Mahmur Kampı ve Kandil'den gelen 34 kişilik PKK'lı grubun karşılanması sırasında arzu edilmeyen durumlar ortaya çıktığını kaydeden Başbakan Erdoğan, "Bir tarafı yaparken diğer tarafı yıkma hakkımız yoktur. Bu nedenle biraz ara vermeye, 28 Ekim'de Avrupa'dan gelecek grubu ertelemeye karar verdik. Ben Türkiye'ye dönünce tekrar değerlendireceğiz" dedi

Başbakan Recep Tayyip Erdoğan, Avrupa'dan 28 Ekim tarihinde Türkiye'ye gelmesi beklenen grupla ilgili olarak, 'Bu Avrupa grubuyla alakalı şeyi şu anda ertelemiş durumdayız. Yani öyle birşeyi kabul etmiyoruz' dedi. Başbakan Erdoğan, beş gün sürecek Pakistan ve İran ziyaretinin ilk gününde, kendisini izleyen gazetecilere uçakta 'demokratik açılım süreci' konusunda önemli açıklamalar yaptı.

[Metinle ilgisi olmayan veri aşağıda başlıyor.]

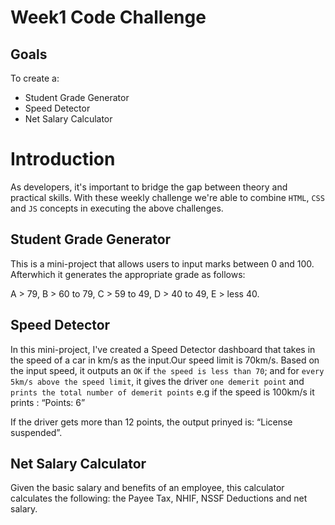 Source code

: # Week1 Code Challenge

## Goals

To create a:
- Student Grade Generator 
- Speed Detector
- Net Salary Calculator

# Introduction
As developers, it's important to bridge the gap between theory and practical skills. With these weekly challenge we're able to combine `HTML`, `CSS` and `JS` concepts in executing the above challenges.

## Student Grade Generator 
This is a mini-project that allows users to input marks between 0 and 100. Afterwhich it generates the appropriate grade as follows: 

A > 79, B > 60 to 79, C > 59 to 49, D > 40 to 49, E > less 40.


## Speed Detector

In this mini-project, I've created a Speed Detector dashboard that takes in the speed of a car in km/s as the input.Our speed limit is 70km/s. Based on the input speed, it outputs an `OK` if `the speed is less than 70`; and for `every 5km/s above the speed limit`, it gives the driver `one demerit point` and `prints the total number of demerit points` e.g if the speed is 100km/s it prints : “Points: 6”

If the driver gets more than 12 points, the output prinyed is: “License suspended”.


## Net Salary Calculator
Given the basic salary and benefits of an employee, this calculator calculates the following: the Payee Tax, NHIF, NSSF Deductions 
and net salary.








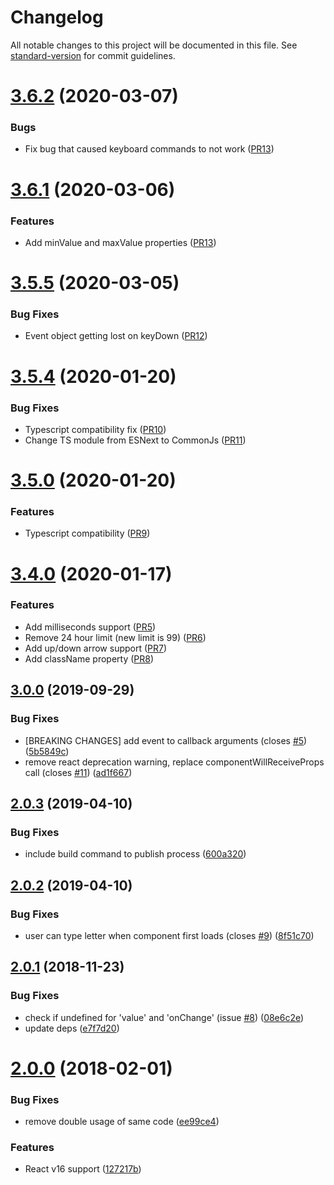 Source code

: # Changelog

All notable changes to this project will be documented in this file. See [standard-version](https://github.com/conventional-changelog/standard-version) for commit guidelines.

# [3.6.2](https://github.com/dotsub/react-advanced-timefield/compare/v3.6.1...v3.6.2) (2020-03-07)

### Bugs

* Fix bug that caused keyboard commands to not work ([PR13](https://github.com/dotsub/react-advanced-timefield/pull/13))


# [3.6.1](https://github.com/dotsub/react-advanced-timefield/compare/v3.5.5...v3.6.1) (2020-03-06)

### Features

* Add minValue and maxValue properties ([PR13](https://github.com/dotsub/react-advanced-timefield/pull/13))


# [3.5.5](https://github.com/dotsub/react-advanced-timefield/compare/v3.5.4...v3.5.5) (2020-03-05)


### Bug Fixes

* Event object getting lost on keyDown ([PR12](https://github.com/dotsub/react-advanced-timefield/pull/12))


# [3.5.4](https://github.com/dotsub/react-advanced-timefield/compare/v3.5.0...v3.5.4) (2020-01-20)


### Bug Fixes

* Typescript compatibility fix ([PR10](https://github.com/dotsub/react-advanced-timefield/pull/10))
* Change TS module from ESNext to CommonJs ([PR11](https://github.com/dotsub/react-advanced-timefield/pull/11))

# [3.5.0](https://github.com/dotsub/react-advanced-timefield/compare/v3.0.0...v3.5.0) (2020-01-20)


### Features

* Typescript compatibility ([PR9](https://github.com/dotsub/react-advanced-timefield/pull/9))

# [3.4.0](https://github.com/dotsub/react-advanced-timefield/compare/v3.0.0...v3.2.0) (2020-01-17)


### Features

* Add milliseconds support ([PR5](https://github.com/dotsub/react-advanced-timefield/pull/5))
* Remove 24 hour limit (new limit is 99) ([PR6](https://github.com/dotsub/react-advanced-timefield/pull/6))
* Add up/down arrow support ([PR7](https://github.com/dotsub/react-advanced-timefield/pull/7))
* Add className property ([PR8](https://github.com/dotsub/react-advanced-timefield/pull/8))


## [3.0.0](https://github.com/antonfisher/react-simple-timefield/compare/v2.0.3...v3.0.0) (2019-09-29)


### Bug Fixes

* [BREAKING CHANGES] add event to callback arguments (closes [#5](https://github.com/antonfisher/react-simple-timefield/issues/5)) ([5b5849c](https://github.com/antonfisher/react-simple-timefield/commit/5b5849c))
* remove react deprecation warning, replace componentWillReceiveProps call (closes [#11](https://github.com/antonfisher/react-simple-timefield/issues/11)) ([ad1f667](https://github.com/antonfisher/react-simple-timefield/commit/ad1f667))

## [2.0.3](https://github.com/antonfisher/react-simple-timefield/compare/v2.0.2...v2.0.3) (2019-04-10)


### Bug Fixes

* include build command to publish process ([600a320](https://github.com/antonfisher/react-simple-timefield/commit/600a320))



## [2.0.2](https://github.com/antonfisher/react-simple-timefield/compare/v2.0.1...v2.0.2) (2019-04-10)


### Bug Fixes

* user can type letter when component first loads (closes [#9](https://github.com/antonfisher/react-simple-timefield/issues/9)) ([8f51c70](https://github.com/antonfisher/react-simple-timefield/commit/8f51c70))



<a name="2.0.1"></a>
## [2.0.1](https://github.com/antonfisher/react-simple-timefield/compare/v2.0.0...v2.0.1) (2018-11-23)


### Bug Fixes

* check if undefined for 'value' and 'onChange' (issue [#8](https://github.com/antonfisher/react-simple-timefield/issues/8)) ([08e6c2e](https://github.com/antonfisher/react-simple-timefield/commit/08e6c2e))
* update deps ([e7f7d20](https://github.com/antonfisher/react-simple-timefield/commit/e7f7d20))



<a name="2.0.0"></a>
# [2.0.0](https://github.com/antonfisher/react-simple-timefield/compare/v1.3.2...v2.0.0) (2018-02-01)


### Bug Fixes

* remove double usage of same code ([ee99ce4](https://github.com/antonfisher/react-simple-timefield/commit/ee99ce4))


### Features

* React v16 support ([127217b](https://github.com/antonfisher/react-simple-timefield/commit/127217b))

Erdoğan, 'Siz 28 Ekim'de Türkiye'ye dönüyorsunuz. 28 Ekim'de Almanya'dan bir grup da dönüyor' hatırlatması üzerine, '28 Ekim'deki bu Avrupa grubu ile alakalı şeyi şu anda ertelemiş durumdayız. Yani öyle bir şeyi kabul etmiyoruz. Bunu zaten açıkladı Bakanım' dedi.

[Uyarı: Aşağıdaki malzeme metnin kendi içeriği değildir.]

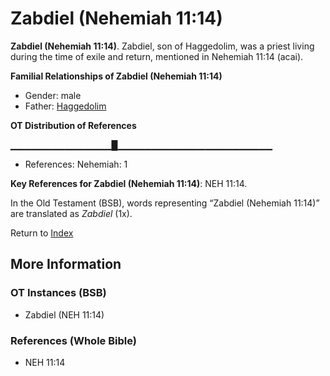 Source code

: # Zabdiel (Nehemiah 11:14)
**Zabdiel (Nehemiah 11:14)**. 
Zabdiel, son of Haggedolim, was a priest living during the time of exile and return, mentioned in Nehemiah 11:14 (acai). 




**Familial Relationships of Zabdiel (Nehemiah 11:14)**


* Gender: male
* Father: [Haggedolim](Haggedolim.md)


**OT Distribution of References**

▁▁▁▁▁▁▁▁▁▁▁▁▁▁▁█▁▁▁▁▁▁▁▁▁▁▁▁▁▁▁▁▁▁▁▁▁▁▁
* References: Nehemiah: 1



**Key References for Zabdiel (Nehemiah 11:14)**: 
NEH 11:14. 


In the Old Testament (BSB), words representing “Zabdiel (Nehemiah 11:14)” are translated as 
*Zabdiel* (1x). 




Return to [Index](00-Index.md)

## More Information

### OT Instances (BSB)

* Zabdiel (NEH 11:14)



### References (Whole Bible)

* NEH 11:14



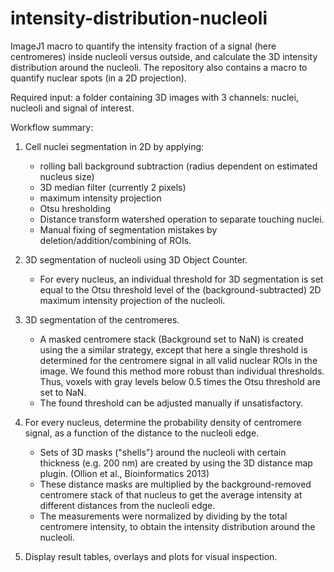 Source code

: # intensity-distribution-nucleoli
ImageJ1 macro to quantify the intensity fraction of a signal (here centromeres) inside nucleoli versus outside, and calculate the 3D intensity distribution around the nucleoli.
The repository also contains a macro to quantify nuclear spots (in a 2D projection).

Required input: a folder containing 3D images with 3 channels: nuclei, nucleoli and signal of interest.

Workflow summary:

1. Cell nuclei segmentation in 2D by applying:
   - rolling ball background subtraction (radius dependent on estimated nucleus size)
   - 3D median filter (currently 2 pixels)
   - maximum intensity projection
   - Otsu hresholding
   - Distance transform watershed operation to separate touching nuclei.
   - Manual fixing of segmentation mistakes by deletion/addition/combining of ROIs.

2. 3D segmentation of nucleoli using 3D Object Counter.
   - For every nucleus, an individual threshold for 3D segmentation is set equal to the
     Otsu threshold level of the (background-subtracted) 2D maximum intensity projection
     of the nucleoli.

3. 3D segmentation of the centromeres.
   - A masked centromere stack (Background set to NaN) is created using the a similar strategy,
     except that here a single threshold is determined for the centromere signal in all valid
     nuclear ROIs in the image. We found this method more robust than individual thresholds.
     Thus, voxels with gray levels below 0.5 times the Otsu threshold are set to NaN.
   - The found threshold can be adjusted manually if unsatisfactory.

4. For every nucleus, determine the probability density of centromere signal, as a function
   of the distance to the nucleoli edge.
   - Sets of 3D masks ("shells") around the nucleoli with certain thickness (e.g. 200 nm) are created
     by using the 3D distance map plugin. (Ollion et al., Bioinformatics 2013)
    - These distance masks are multiplied by the background-removed centromere stack of that nucleus
     to get the average intensity at different distances from the nucleoli edge.
    - The measurements were normalized by dividing by the total centromere intensity,
      to obtain the intensity distribution around the nucleoli.

5. Display result tables, overlays and plots for visual inspection.
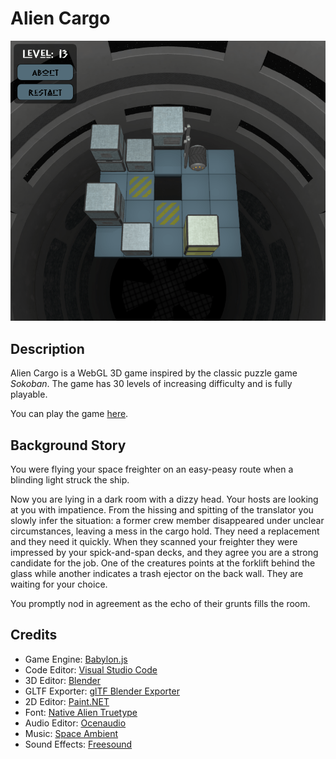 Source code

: # Alien Cargo

![Level 13](https://github.com/vudugun/AlienCargo/blob/master/screenshots/level_13.png)

## Description
Alien Cargo is a WebGL 3D game inspired by the classic puzzle game *Sokoban*. The game has 30 levels of increasing difficulty and is fully playable.

You can play the game [here](https://vudugun.github.io/AlienCargo/).

## Background Story
You were flying your space freighter on an easy-peasy route when a blinding light struck the ship.

Now you are lying in a dark room with a dizzy head. Your hosts are looking at you with impatience. From the hissing and spitting of the translator you slowly infer the situation: a former crew member disappeared under unclear circumstances, leaving a mess in the cargo hold. They need a replacement and they need it quickly. When they scanned your freighter they were impressed by your spick-and-span decks, and they agree you are a strong candidate for the job. One of the creatures points at the forklift behind the glass while another indicates a trash ejector on the back wall. They are waiting for your choice.

You promptly nod in agreement as the echo of their grunts fills the room.

## Credits
- Game Engine: [Babylon.js](https://www.babylonjs.com/)
- Code Editor: [Visual Studio Code](https://code.visualstudio.com/)
- 3D Editor: [Blender](https://www.blender.org/)
- GLTF Exporter: [glTF Blender Exporter](https://github.com/KhronosGroup/glTF-Blender-Exporter)
- 2D Editor: [Paint.NET](https://www.getpaint.net/)
- Font: [Native Alien Truetype](https://www.dafont.com/native-alien.font)
- Audio Editor: [Ocenaudio](http://www.ocenaudio.com/)
- Music: [Space Ambient](https://soundcloud.com/seawalkerpony/space-ambient)
- Sound Effects: [Freesound](https://freesound.org/)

Demokratik açılım süreciyle ilgili olarak Başbakan Erdoğan'ın açıklamalarından satır başları şöyle:

SÜREÇ PROVOKE EDİLDİ GÜVEN BUNALIMI DOĞDU
  • Avrupa'dan gelmesi beklenenler konusu da böyle. Biz 'dağ, Mahmur ve Avrupa' diye üç zemin düşünüyoruz. Avrupa için hazırlıklarımızı yaparken, ilk gelişte arzu edilmeyen görüntüler burada bir ara vermemizi gerektirdi. İstişareler neticesinde tekrar çalışalım, süreci öyle devam ettirelim kararı çıktı. Arkadaşlar dün ve bugün çalıştı; çalışmalar ben dönene kadar devam edecek. Döndükten sonra yeniden değerlendireceğiz ve belirlenen esaslar çerçevesinde süreci devam ettireceğiz. Atılması gereken adımları bundan

    sonra da atacağız.

    SONUÇLARINI DÜŞÜNMEK BİZİM SORUMLULUĞUMUZ
  • Bölücü terör örgütü ile milletimizin arasına duvar örmek ana hedefimiz. Kürt kökenli vatandaşlarımızın istismarını da önlemek lazım. Kürt kökenli vatandaşlar benim kendilerine olan sevgimi ve hizmet anlayışımı biliyorlar. Kürt kökenli vatandaşımın benden hiç farkı yok: Parlamentoya giriyor, cumhurbaşkanı oluyor, başbakan adayı oluyor, en üst devlet görevlerine gelebiliyor. Önü açık, daha ne olsun?